The Tennessee Titans recently closed out their abysmal NFL season 6-10. Things were so awful, they lost to a horrendous Jacksonville Jaguars team in a week 12 game that was critical for their playoff hopes, their owner Bud Adams called them out in the media, they hosted one of the worst Monday Night Football games of all-time and they allowed both Chicago and Green Bay to hang 50+ points on them. And to top it all off, they weren’t even bad enough to get a top five pick come April’s NFL Draft (they’ll pick 10th).
It’s times like these sports fans yearn for a local team to get behind.

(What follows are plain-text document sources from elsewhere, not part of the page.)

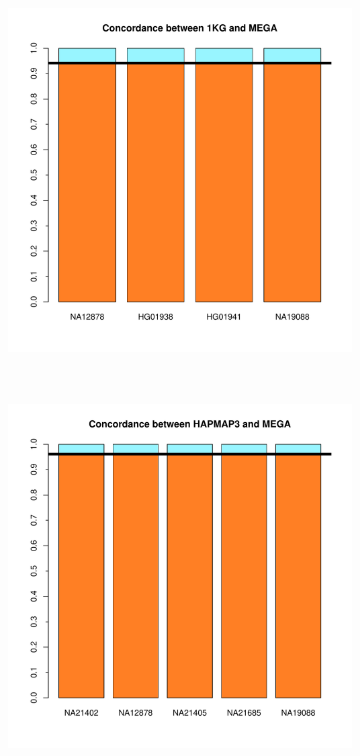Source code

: \documentclass[11pt]{report}
\begin{document}
\begin{figure}[ht]
    \centering
    \caption{Comparacion sin cluster}
    \begin{subfigure}[t]{0.5\textwidth}
        \centering
        \includegraphics[scale=0.55]{Concordance_1KG_MEGA_nocluster.pdf}
    \end{subfigure}%
    ~ 
    \begin{subfigure}[t]{0.5\textwidth}
        \centering
        \includegraphics[scale=0.55]{Concordance_HAPMAP_MEGA_nocluster.pdf}
	 \end{subfigure}
\end{figure}
\end{document}
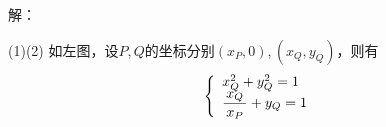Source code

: 解：
\begin{center}
	\quad
\end{center}
(1)(2) 如左图，设$P,Q$的坐标分别$(x_P,0),(x_Q,y_Q)$，则有
$$
\left\{
\begin{array}{l}
	x^2_Q+y^2_Q=1\\
	\displaystyle\frac{\,{x_Q}\,}{\,{x_P}\,}+y_Q=1
\end{array}
\right.
$$
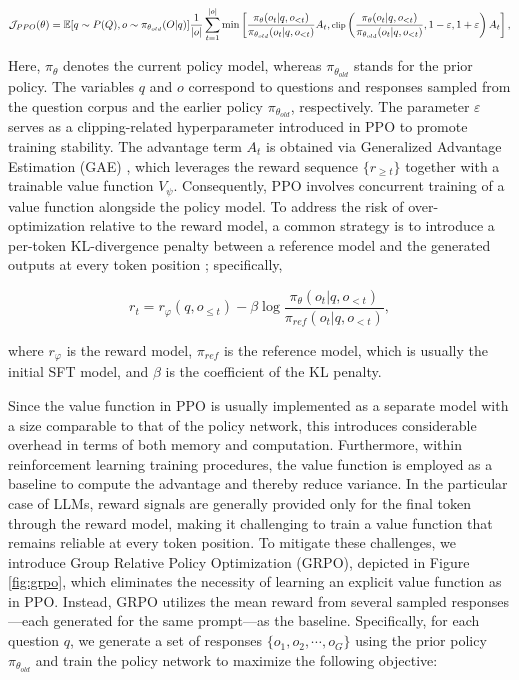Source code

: \begin{itemize}[topsep=0pt]
\begin{itemize}[topsep=0pt]
\begin{equation}
\footnotesize
    \mathcal{J}_{PPO}(\theta) = \mathbb{E}{[q \sim P(Q), o \sim \pi_{\theta_{old}}(O|q)]} \frac{1}{|o|} \sum_{t=1}^{|o|} \min \left[ \frac{\pi_\theta(o_{t} | q, o_{<t})}{\pi_{\theta_{old}}(o_{t} | q, o_{<t})} A_{t}, \text{clip} \left( \frac{\pi_\theta(o_{t} | q, o_{<t})}{\pi_{\theta_{old}}(o_{t} | q, o_{<t})}, 1 - \varepsilon, 1 + \varepsilon \right)  A_{t} \right] ,
\end{equation}

Here, $\pi_{\theta}$ denotes the current policy model, whereas $\pi_{\theta_{old}}$ stands for the prior policy. The variables $q$ and $o$ correspond to questions and responses sampled from the question corpus and the earlier policy $\pi_{\theta_{old}}$, respectively. The parameter $\varepsilon$ serves as a clipping-related hyperparameter introduced in PPO to promote training stability. The advantage term $A_t$ is obtained via Generalized Advantage Estimation (GAE) \citep{gae}, which leverages the reward sequence $\{r_{\ge t}\}$ together with a trainable value function $V_{\psi}$. Consequently, PPO involves concurrent training of a value function alongside the policy model. To address the risk of over-optimization relative to the reward model, a common strategy is to introduce a per-token KL-divergence penalty between a reference model and the generated outputs at every token position \citep{ouyang2022training}; specifically,

\begin{equation}
    r_{t} = r_\varphi(q, o_{\le t}) - \beta \log\frac{\pi_{\theta}(o_{t}|q, o_{<t})}{\pi_{ref}(o_{t}|q, o_{<t})},
\label{eq:PPO-reward}
\end{equation}

where $r_\varphi$  is the reward model, $\pi_{ref}$ is the reference model, which is usually the initial SFT model, and $\beta$  is the coefficient of the KL penalty.

Since the value function in PPO is usually implemented as a separate model with a size comparable to that of the policy network, this introduces considerable overhead in terms of both memory and computation. Furthermore, within reinforcement learning training procedures, the value function is employed as a baseline to compute the advantage and thereby reduce variance. In the particular case of LLMs, reward signals are generally provided only for the final token through the reward model, making it challenging to train a value function that remains reliable at every token position. To mitigate these challenges, we introduce Group Relative Policy Optimization (GRPO), depicted in Figure \ref{fig:grpo}, which eliminates the necessity of learning an explicit value function as in PPO. Instead, GRPO utilizes the mean reward from several sampled responses—each generated for the same prompt—as the baseline. Specifically, for each question $q$, we generate a set of responses $\{o_1, o_2, \cdots, o_G\}$ using the prior policy $\pi_{\theta_{old}}$ and train the policy network to maximize the following objective:


\end{itemize}
\end{itemize}
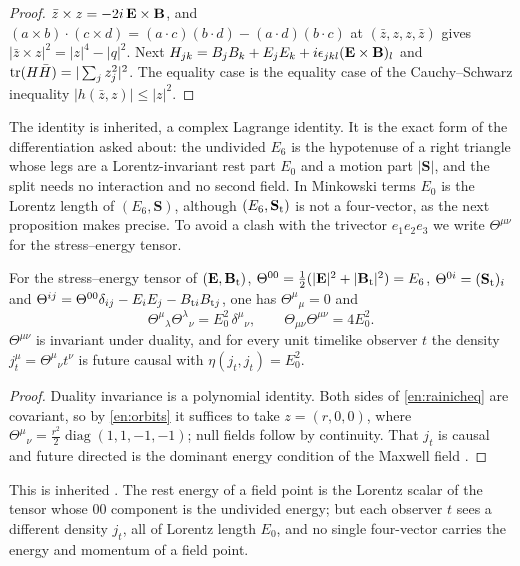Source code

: \begin{proof}
$\bar z\times z=-2i\,\bE\times\bB$, and $(a\times b)\cdot(c\times d)=(a\cdot c)(b\cdot d)-(a\cdot d)(b\cdot c)$ at $(\bar z,z,z,\bar z)$ gives
$|\bar z\times z|^2=|z|^4-|q|^2$. Next $H_{jk}=B_jB_k+E_jE_k+i\epsilon_{jkl}(\bE\times\bB)_l$ and $\tr(H\bar H)=|\sum_jz_j^2|^2$. The equality case is the
equality case of the Cauchy--Schwarz inequality $|h(\bar z,z)|\le|z|^2$.
\end{proof}

The identity is inherited, a complex Lagrange identity. It is the exact form of the differentiation asked about: the undivided $E_6$ is the
hypotenuse of a right triangle whose legs are a Lorentz-invariant rest part $E_0$ and a motion part $|\mathbf S|$, and the split needs no
interaction and no second field. In Minkowski terms $E_0$ is the Lorentz length of $(E_6,\mathbf S)$, although $(E_6,\mathbf S_{\rm t})$ is not a
four-vector, as the next proposition makes precise. To avoid a clash with the trivector $e_1e_2e_3$ we write $\Theta^{\mu\nu}$ for the
stress--energy tensor.

\begin{proposition}
\label{en:rainich}
For the stress--energy tensor of $(\bE,\Btext)$, $\Theta^{00}=\tfrac12(|\bE|^2+|\Btext|^2)=E_6$, $\Theta^{0i}=(\mathbf S_{\rm t})_i$ and
$\Theta^{ij}=\Theta^{00}\delta_{ij}-E_iE_j-B_{{\rm t}i}B_{{\rm t}j}$, one has $\Theta^\mu{}_\mu=0$ and
\begin{equation}
\label{en:rainicheq}
\Theta^\mu{}_\lambda\Theta^\lambda{}_\nu=E_0^2\,\delta^\mu{}_\nu ,\qquad \Theta_{\mu\nu}\Theta^{\mu\nu}=4E_0^2 .
\end{equation}
$\Theta^{\mu\nu}$ is invariant under duality, and for every unit timelike observer $t$ the density $j_t^\mu=\Theta^\mu{}_\nu t^\nu$ is future
causal with $\eta(j_t,j_t)=E_0^2$.
\end{proposition}

\begin{proof}
Duality invariance is a polynomial identity. Both sides of \eqref{en:rainicheq} are covariant, so by \cref{en:orbits} it suffices to take
$z=(r,0,0)$, where $\Theta^\mu{}_\nu=\tfrac{r^2}2\operatorname{diag}(1,1,-1,-1)$; null fields follow by continuity. That $j_t$ is causal and future
directed is the dominant energy condition of the Maxwell field \cite{HawkingEllis73}.
\end{proof}

This is inherited \cite{Rainich1925,Synge56}. The rest energy of a field point is the Lorentz scalar of the tensor whose $00$ component is the
undivided energy; but each observer $t$ sees a different density $j_t$, all of Lorentz length $E_0$, and no single four-vector carries the
energy and momentum of a field point.

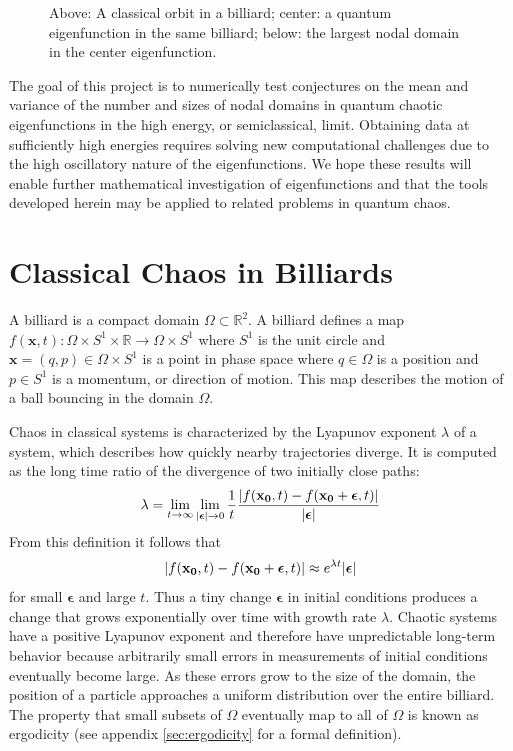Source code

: \documentclass{report}
\newcommand{\xx}[0]{\mathbf{x}}
\begin{document}
\begin{figure}
\begin{center}
    \caption{Above: A classical orbit in a billiard; center: a quantum eigenfunction in the same billiard; below: the largest nodal domain in the center eigenfunction.}
    \label{fig:classical_vs_quantum}
  \end{center}
\end{figure}

The goal of this project is to numerically test conjectures on the mean and variance of the number and sizes of nodal domains in quantum chaotic eigenfunctions in the high energy, or semiclassical, limit. Obtaining data at sufficiently high energies requires solving new computational challenges due to the high oscillatory nature of the eigenfunctions. We hope these results will enable further mathematical investigation of eigenfunctions and that the tools developed herein may be applied to related problems in quantum chaos.

\section{Classical Chaos in Billiards}
\label{sec:classical}
A billiard is a compact domain $\Omega \subset \mathbb{R}^{2}$. A billiard defines a map $f(\xx, t): \Omega \times S^{1} \times \mathbb{R} \rightarrow \Omega \times S^{1}$ where $S^{1}$ is the unit circle and $\xx = (q, p) \in \Omega \times S^{1}$ is a point in phase space where $q \in \Omega$ is a position and $p \in S^{1}$ is a momentum, or direction of motion. This map describes the motion of a ball bouncing in the domain $\Omega$.

Chaos in classical systems is characterized by the Lyapunov exponent $\lambda$ of a system, which describes how quickly nearby trajectories diverge. It is computed as the long time ratio of the divergence of two initially close paths:
\[
\lambda = \lim_{t \to \infty} \lim_{\vert \boldsymbol\epsilon \vert \to 0} \frac{1}{t} \frac{\vert f({\bf x_{0}}, t) - f({\bf x_{0}} + \boldsymbol\epsilon, t) \vert}{\vert \boldsymbol\epsilon \vert}
\]
From this definition it follows that
\[
\vert f({\bf x_{0}}, t) - f({\bf x_{0}} + \boldsymbol\epsilon, t) \vert \approx e^{\lambda t} \vert \boldsymbol\epsilon \vert
\]
for small $\boldsymbol\epsilon$ and large $t$. Thus a tiny change $\boldsymbol\epsilon$ in initial conditions produces a change that grows exponentially over time with growth rate $\lambda$. Chaotic systems have a positive Lyapunov exponent and therefore have unpredictable long-term behavior because arbitrarily small errors in measurements of initial conditions eventually become large. As these errors grow to the size of the domain, the position of a particle approaches a uniform distribution over the entire billiard. The property that small subsets of $\Omega$ eventually map to all of $\Omega$ is known as ergodicity (see appendix \ref{sec:ergodicity} for a formal definition).
\end{document}
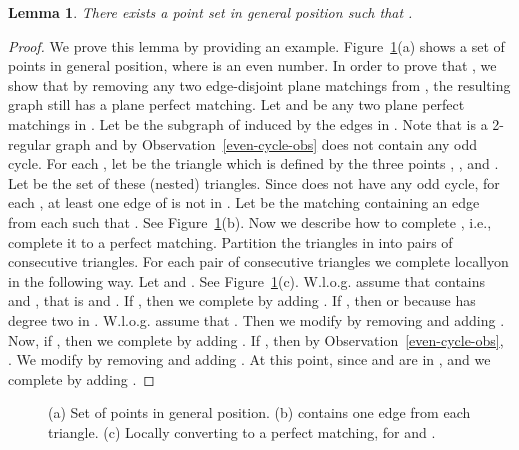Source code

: \documentclass[11pt,a4paper]{article}
\newtheorem{lemma}{Lemma}
\begin{document}
\begin{lemma}
There exists a point set  in general position such that .
\end{lemma}
\begin{proof}
We prove this lemma by providing an example. Figure~\ref{pmp3-fig}(a) shows a set  of  points in general position, where  is an even number. In order to prove that , we show that by removing any two edge-disjoint plane matchings from , the resulting graph still has a plane perfect matching. Let  and  be any two plane perfect matchings in . Let  be the subgraph of  induced by the edges in . Note that  is a 2-regular graph and by Observation~\ref{even-cycle-obs} does not contain any odd cycle. For each , let  be the triangle which is defined by the three points , , and . Let  be the set of these  (nested) triangles. Since  does not have any odd cycle, for each , at least one edge of  is not in . Let  be the matching containing an edge  from each  such that . See Figure~\ref{pmp3-fig}(b). Now we describe how to complete , i.e., complete it to a perfect matching. Partition the triangles in  into  pairs of consecutive triangles. For each pair  of consecutive triangles we complete  locally\textemdash on \textemdash in the following way. Let  and . See Figure~\ref{pmp3-fig}(c). W.l.o.g. assume that  contains  and , that is  and . If , then we complete  by adding . If , then  or  because  has degree two in . W.l.o.g. assume that . Then we modify  by removing  and adding . Now, if , then we complete  by adding . If , then by Observation~\ref{even-cycle-obs}, . We modify  by removing  and adding . At this point, since  and  are in ,  and we complete  by adding .
\end{proof}
\begin{figure}[htb]
  \centering
\setlength{\tabcolsep}{0in}
  
\caption{(a) Set  of  points in general position. (b)  contains one edge from each triangle. (c) Locally converting  to a perfect matching, for  and .}
\label{pmp3-fig}
\end{figure}
\end{document}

That could have been the Nashville Predators. Music City is an emerging hockey town. They have one of the best (some would argue the best) goaltenders in the National Hockey League in Pekka Rinne, they have one of the best (some would argue the best) defenseman in the National Hockey League in Shea Weber, they are the only team to make it to the Western Conference Semifinals in each of the past two seasons, their roster boasts up-and-coming young players who have the potential to eventually be all-stars (Ryan Ellis, Roman Josi, Colin Wilson and Craig Smith), they had finally slayed the dragon by knocking their arch-rival, the Detroit Red Wings, out of the playoffs in just five games this past April and the team had a club record 25 sellout’s last year. All the Predators had to do now was become part of the everyday vernacular down here in football country. What’s one way to do that? Win while others are losing.
But the lockout on September 15, 2012 prevented all that. The league has, as of now, cancelled games through January 14, 2013. It’s rumored that, if a deal between the NHL and the NHLPA isn’t struck before that date, the season will be cancelled all together, giving hockey fans their second season cancellation in eight years.
A terrible way to grow the game in a non-traditional hockey market, don’t you think?